Several significant studies have been done that address physical parameters (and subjective experiences), but are not discussed by Palitsky et al. (2024). For example, well-designed double-blind, randomized, placebo-controlled studies demonstrated that psychedelics such as LSD (Schmid et al., 2015) and MDMA (Vizeli and Liechti, 2017) elevate blood pressure and heart rate. These studies also provided a comprehensive assessment of other parameters, revealing that psychedelics increase body temperature (Schmid et al., 2015; Vizeli and Liechti, 2017), as well as pupil size after light stimulation and in the dark, levels of plasma cortisol, prolactin, oxytocin, and epinephrine (Schmid et al., 2015). Moreover, while MDMA did not affect kidney and liver function 4 weeks post-administration, it led to a decrease in red blood cell counts and hemoglobin levels (Vizeli and Liechti, 2017), showing the broad effects psychedelics can have on the body. Interestingly, these effects on red blood cells and hemoglobin were observed in women only, emphasizing the need to consider sex-specific differences in psychedelic research.

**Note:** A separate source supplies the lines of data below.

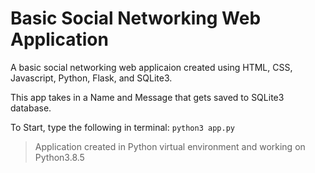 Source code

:# Basic Social Networking Web Application

A basic social networking web applicaion created using HTML, CSS, Javascript, Python, Flask, and SQLite3. 

This app takes in a Name and Message that gets saved to SQLite3 database.

To Start, type the following in terminal: `python3 app.py`

> Application created in Python virtual environment and working on Python3.8.5  
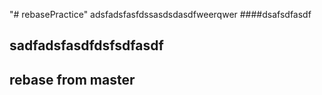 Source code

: "# rebasePractice" 
adsfadsfasfdssasdsdasdfweerqwer
####dsafsdfasdf

## sadfadsfasdfdsfsdfasdf


## rebase from master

In addition to monitoring physical parameters, it is also essential to thoroughly assess an individual’s experience. Under supervised administration in research settings, psychedelics are generally well tolerated and produce positive effects (Holze et al., 2019, 2022; Schmid et al., 2015). For example, both short- and long-term improvements in well-being have been observed (Schmid and Liechti, 2018), and many studies report improved mental health, including a decrease in suicidality. More specifically, suicidal ideation decreased within 8 h after psilocybin administration, with effects persisting up to the 6.5-month follow-up (Ross et al., 2021). A similar reduction in suicidality was reported within less than an hour after administration of ayahuasca, with lasting effects at the 21-day follow-up (Zeifman et al., 2021), and for psilocybin that decreased suicidality scores for 2 weeks (Carhart-Harris et al., 2018). In the latter study, the decreased suicidality scores did not remain statistically significant at the 5-week follow-up. A recent meta-analysis of seven studies confirmed that psychedelics acutely reduce suicidality, with effects lasting for up to several months (Zeifman et al., 2022a, 2022b). However, in some cases, an increase in suicidality has been observed (Goodwin et al., 2022; Zeifman et al., 2022a, 2022b), and some individuals experience “bad drug effects” (Holze et al., 2019, 2022; Schmid et al., 2015; Vizeli and Liechti, 2017) or anxiety (Holze et al., 2022) after taking a psychedelic. In some instances, serious adverse events have also been documented, including acute anxiety and delusions requiring pharmacological intervention (Holze et al., 2023). It remains unclear which individuals are most susceptible to negative or adverse effects, but in line with the previously mentioned sex-specific differences in psychedelic-induced physical responses, women may be more prone to acute adverse effects, such as lack of appetite and anxiety, within the first few hours after administration and up to 24 h afterward (Vizeli and Liechti, 2017). These sex-related differences persist even when the psychedelic dose is adjusted for body weight (Liechti et al., 2001; Vizeli and Liechti, 2017).

As outlined in the framework proposed by Palitsky et al. (2024), researchers in part rely on participants’ self-reports to evaluate these subjective experiences. Since PATs are distinctive in terms of the phenomenology they induce, including “trips,” visual or perceptual distortions, psychological insights, mystical-type experiences (Pedersen et al., 2021), and the impact on an individual, it has been argued that a more tailored approach is necessary to assess adverse events. This perspective led to the assessment model proposed by Palitsky et al. (2024). However, a suitable framework already exists in the form of the standard Mental State Examination, covering (changes in) consciousness, attention and concentration, memory, appearance, behavior, mood and affect, thought process and content (including delusions), perception (including illusions and hallucinations), and insight (Soltan and Girguis, 2017). This examination thus covers a broad range of aspects. The matter may be different regarding the sometimes occurring longer-lasting effects on participants’ meaning systems, world views, and spiritual or existential outlooks (Palitsky et al., 2024). These are not commonly observed in psychopharmacological practice but can be a result of psychotherapy and are therefore also relevant to assess. However, as opposed to some observations in PAT, such changes are only to be expected after a prolonged time in psychotherapy.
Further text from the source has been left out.